--- Supplied information ---

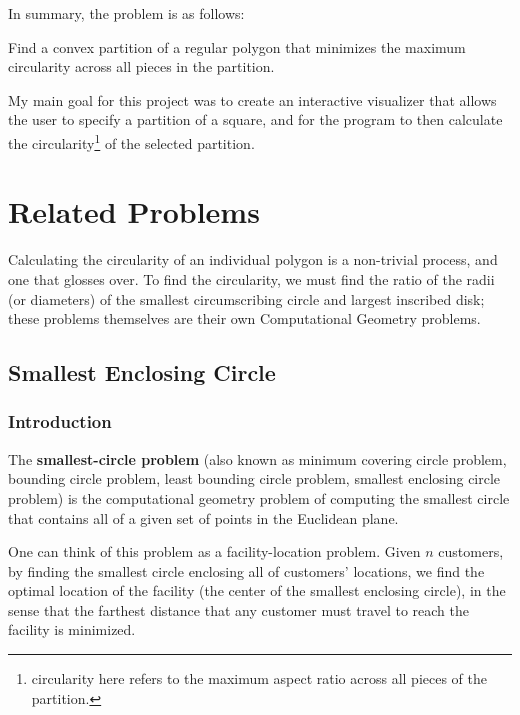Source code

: \documentclass[11pt]{article}
\begin{document}
In summary, the problem is as follows:
\begin{goal*}Find a convex partition of a regular polygon that minimizes the maximum circularity across all pieces in the partition.
\end{goal*}

My main goal for this project was to create an interactive visualizer that allows the user to specify a partition of a square, and for the program to then calculate the circularity\footnote{circularity here refers to the maximum aspect ratio across all pieces of the partition.} of the selected partition.

\section{Related Problems}

Calculating the circularity of an individual polygon is a non-trivial process, and one that \cite{damian_rourke} glosses over.
To find the circularity, we must find the ratio of the radii (or diameters) of the smallest circumscribing circle and largest inscribed disk; these problems themselves are their own Computational Geometry problems.

\subsection{Smallest Enclosing Circle}
\subsubsection{Introduction}
\begin{definition}
The \textbf{smallest-circle problem} (also known as minimum covering circle problem, bounding circle problem, least bounding circle problem, smallest enclosing
circle problem) is the computational geometry problem of computing the smallest circle that contains all of a given set of points in the Euclidean plane. \\
\end{definition}

One can think of this problem as a facility-location problem. Given $n$ customers, by finding the smallest circle enclosing all of customers' locations, we find the optimal location
of the facility (the center of the smallest enclosing circle), in the sense that the farthest distance that any customer must travel to reach the facility is minimized.\\
\end{document}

--- Problem statement ---
Restate all of the material above word for word. Pictures do not belong in it.

--- Answer section ---
Source code

: \documentclass[11pt]{article}
\begin{document}
In summary, the problem is as follows:
\begin{goal*}Find a convex partition of a regular polygon that minimizes the maximum circularity across all pieces in the partition.
\end{goal*}

My main goal for this project was to create an interactive visualizer that allows the user to specify a partition of a square, and for the program to then calculate the circularity\footnote{circularity here refers to the maximum aspect ratio across all pieces of the partition.} of the selected partition.

\section{Related Problems}

Calculating the circularity of an individual polygon is a non-trivial process, and one that \cite{damian_rourke} glosses over.
To find the circularity, we must find the ratio of the radii (or diameters) of the smallest circumscribing circle and largest inscribed disk; these problems themselves are their own Computational Geometry problems.

\subsection{Smallest Enclosing Circle}
\subsubsection{Introduction}
\begin{definition}
The \textbf{smallest-circle problem} (also known as minimum covering circle problem, bounding circle problem, least bounding circle problem, smallest enclosing
circle problem) is the computational geometry problem of computing the smallest circle that contains all of a given set of points in the Euclidean plane. \\
\end{definition}

One can think of this problem as a facility-location problem. Given $n$ customers, by finding the smallest circle enclosing all of customers' locations, we find the optimal location
of the facility (the center of the smallest enclosing circle), in the sense that the farthest distance that any customer must travel to reach the facility is minimized.\\
\end{document}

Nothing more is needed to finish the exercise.